Task statement ->
Lines from the one with "-Swipe to delete downloads." up to and including the one with "## Como funciona" are to be copied exactly from the records below, without their pictures.

:::

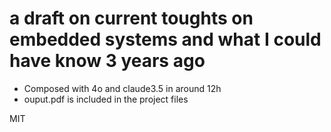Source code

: # a draft on current toughts on embedded systems and what I could have know 3 years ago

- Composed with 4o and claude3.5 in around 12h
- ouput.pdf is included in the project files

MIT



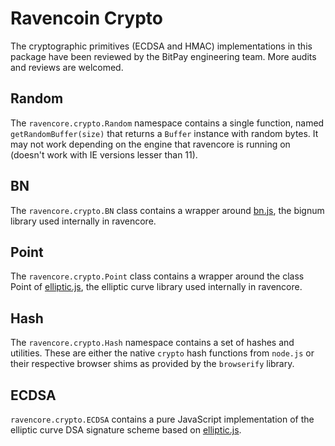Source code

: # Ravencoin Crypto
The cryptographic primitives (ECDSA and HMAC) implementations in this package have been reviewed by the BitPay engineering team. More audits and reviews are welcomed.

## Random
The `ravencore.crypto.Random` namespace contains a single function, named `getRandomBuffer(size)` that returns a `Buffer` instance with random bytes. It may not work depending on the engine that ravencore is running on (doesn't work with IE versions lesser than 11).

## BN
The `ravencore.crypto.BN` class contains a wrapper around [bn.js](https://github.com/indutny/bn.js), the bignum library used internally in ravencore.

## Point
The `ravencore.crypto.Point` class contains a wrapper around the class Point of [elliptic.js](https://github.com/indutny/elliptic), the elliptic curve library used internally in ravencore.

## Hash
The `ravencore.crypto.Hash` namespace contains a set of hashes and utilities. These are either the native `crypto` hash functions from `node.js` or their respective browser shims as provided by the `browserify` library.

## ECDSA
`ravencore.crypto.ECDSA` contains a pure JavaScript implementation of the elliptic curve DSA signature scheme based on [elliptic.js](https://github.com/indutny/elliptic).
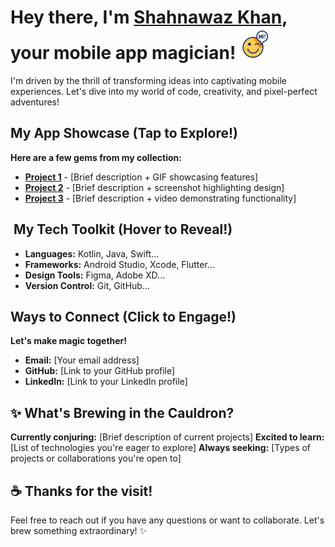 #  Hey there, I'm <a  href="https://www.linkedin.com/in/shahnawaz-khan-197052162/">Shahnawaz Khan</a>, your mobile app magician! <img src="hi.gif" width="50px">

I'm driven by the thrill of transforming ideas into captivating mobile experiences. Let's dive into my world of code, creativity, and pixel-perfect adventures!

##  My App Showcase (Tap to Explore!)

**Here are a few gems from my collection:**

* **[Project 1](link)** - [Brief description + GIF showcasing features]
* **[Project 2](link)** - [Brief description + screenshot highlighting design]
* **[Project 3](link)** - [Brief description + video demonstrating functionality]

## ️ My Tech Toolkit (Hover to Reveal!)

* **Languages:** Kotlin, Java, Swift...
* **Frameworks:** Android Studio, Xcode, Flutter...
* **Design Tools:** Figma, Adobe XD...
* **Version Control:** Git, GitHub...

##  Ways to Connect (Click to Engage!)

**Let's make magic together!**

* **Email:** [Your email address]
* **GitHub:** [Link to your GitHub profile]
* **LinkedIn:** [Link to your LinkedIn profile]

## ✨ What's Brewing in the Cauldron?

**Currently conjuring:** [Brief description of current projects]
**Excited to learn:** [List of technologies you're eager to explore]
**Always seeking:** [Types of projects or collaborations you're open to]

## ☕️ Thanks for the visit! 

Feel free to reach out if you have any questions or want to collaborate. Let's brew something extraordinary! ✨
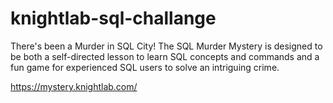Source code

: # knightlab-sql-challange
There's been a Murder in SQL City! The SQL Murder Mystery is designed to be both a self-directed lesson to learn SQL concepts and commands and a fun game for experienced SQL users to solve an intriguing crime.


https://mystery.knightlab.com/
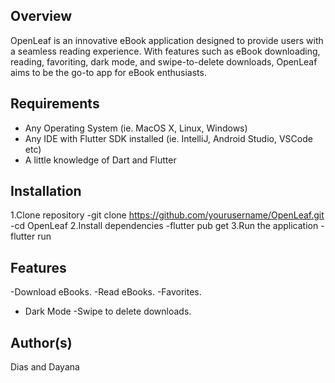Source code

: ## Overview
OpenLeaf is an innovative eBook application designed to provide users with a seamless reading experience. With features such as eBook downloading, reading, favoriting, dark mode, and swipe-to-delete downloads, OpenLeaf aims to be the go-to app for eBook enthusiasts.


## Requirements

- Any Operating System (ie. MacOS X, Linux, Windows)
- Any IDE with Flutter SDK installed (ie. IntelliJ, Android Studio, VSCode etc)
- A little knowledge of Dart and Flutter

## Installation
1.Clone repository 
-git clone https://github.com/yourusername/OpenLeaf.git
-cd OpenLeaf
2.Install dependencies
-flutter pub get
3.Run the application
-flutter run



## Features

-Download eBooks.
-Read eBooks.
-Favorites.
- Dark Mode
-Swipe to delete downloads.


## Author(s)

Dias and Dayana




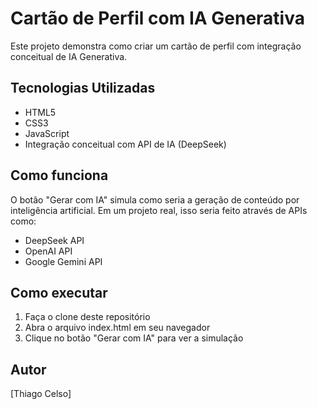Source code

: 
# Cartão de Perfil com IA Generativa

Este projeto demonstra como criar um cartão de perfil com integração conceitual de IA Generativa.

## Tecnologias Utilizadas
- HTML5
- CSS3
- JavaScript
- Integração conceitual com API de IA (DeepSeek)

## Como funciona
O botão "Gerar com IA" simula como seria a geração de conteúdo por inteligência artificial. Em um projeto real, isso seria feito através de APIs como:
- DeepSeek API
- OpenAI API
- Google Gemini API

## Como executar
1. Faça o clone deste repositório
2. Abra o arquivo index.html em seu navegador
3. Clique no botão "Gerar com IA" para ver a simulação

## Autor
[Thiago Celso]
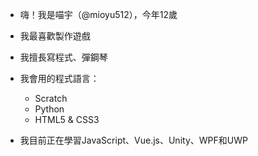 - 嗨！我是喵宇（@mioyu512），今年12歲

- 我最喜歡製作遊戲

- 我擅長寫程式、彈鋼琴

- 我會用的程式語言：
  - Scratch
  - Python
  - HTML5 & CSS3

- 我目前正在學習JavaScript、Vue.js、Unity、WPF和UWP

:::

Result below ->
-Swipe to delete downloads.


## Author(s)

Dias and Dayana




Source code

: 
# Cartão de Perfil com IA Generativa

Este projeto demonstra como criar um cartão de perfil com integração conceitual de IA Generativa.

## Tecnologias Utilizadas
- HTML5
- CSS3
- JavaScript
- Integração conceitual com API de IA (DeepSeek)

## Como funciona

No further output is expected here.